(Beginning of TASK DATA)
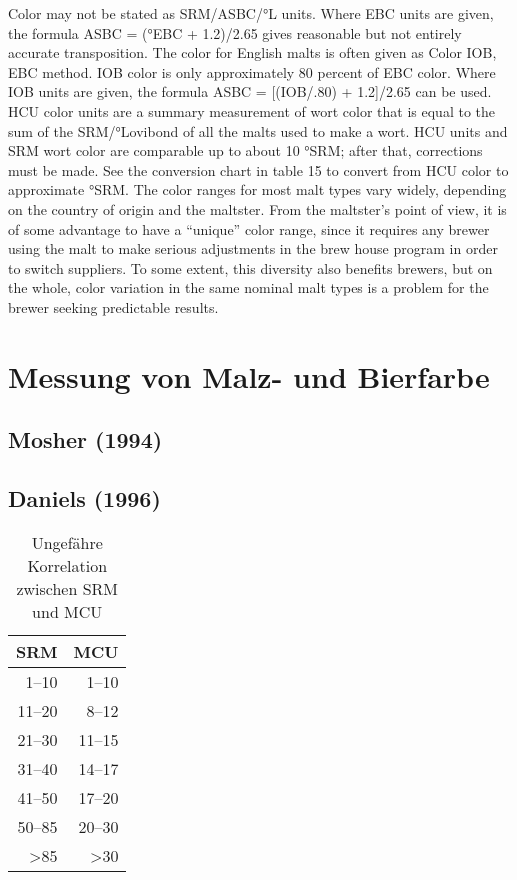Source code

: \documentclass[a4paper,parskip=half]{scrartcl}
\begin{document}
\parencite[11]{Noonan1996}
Color may not be stated as SRM/ASBC/°L units.
Where EBC units are given, the formula ASBC = (°EBC
+ 1.2)/2.65 gives reasonable but not entirely accurate
transposition. The color for English malts is often given as
Color IOB, EBC method. IOB color is only approximately
80 percent of EBC color. Where IOB units are given, the
formula ASBC = [(IOB/.80) + 1.2]/2.65 can be used.
HCU color units are a summary measurement of
wort color that is equal to the sum of the SRM/°Lovibond
of all the malts used to make a wort. HCU units and SRM
wort color are comparable up to about 10 °SRM; after that,
corrections must be made. See the conversion chart in
table 15 to convert from HCU color to approximate °SRM.
The color ranges for most malt types vary widely,
depending on the country of origin and the maltster. From
the maltster’s point of view, it is of some advantage to
have a “unique” color range, since it requires any brewer
using the malt to make serious adjustments in the brew
house program in order to switch suppliers. To some
extent, this diversity also benefits brewers, but on the
whole, color variation in the same nominal malt types is a
problem for the brewer seeking predictable results.

\section*{Messung von Malz- und Bierfarbe}





\subsection*{Mosher (1994)}

\parencite{Mosher1994}

\subsection*{Daniels (1996)}

\parencite{Daniels1996}

\begin{table}[H]
\centering
\begin{tabular}{rr}
\toprule
\multicolumn{1}{c}{\textbf{SRM}} & \multicolumn{1}{c}{\textbf{MCU}} \\
\midrule
1–10 & 1–10 \\
11–20 & 8–12 \\
21–30 & 11–15 \\
31–40 & 14–17 \\
41–50 & 17–20 \\
50–85 & 20–30 \\
>85 & >30 \\
\bottomrule
\end{tabular}
\caption{Ungefähre Korrelation zwischen SRM und MCU \parencite[61]{Daniels1996}}
\label{table:danielsmcu}
\end{table}
\end{document}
(End of TASK DATA)
PROBLEM DETAILS
Nothing but an exact copy is asked for: the lines from the start of the records through the line with "the maltster’s point", both ends included, minus any pictures.

YOUR RESPONSE
Source code

: \documentclass[a4paper,parskip=half]{scrartcl}
\begin{document}
\parencite[11]{Noonan1996}
Color may not be stated as SRM/ASBC/°L units.
Where EBC units are given, the formula ASBC = (°EBC
+ 1.2)/2.65 gives reasonable but not entirely accurate
transposition. The color for English malts is often given as
Color IOB, EBC method. IOB color is only approximately
80 percent of EBC color. Where IOB units are given, the
formula ASBC = [(IOB/.80) + 1.2]/2.65 can be used.
HCU color units are a summary measurement of
wort color that is equal to the sum of the SRM/°Lovibond
of all the malts used to make a wort. HCU units and SRM
wort color are comparable up to about 10 °SRM; after that,
corrections must be made. See the conversion chart in
table 15 to convert from HCU color to approximate °SRM.
The color ranges for most malt types vary widely,
depending on the country of origin and the maltster. From
the maltster’s point of view, it is of some advantage to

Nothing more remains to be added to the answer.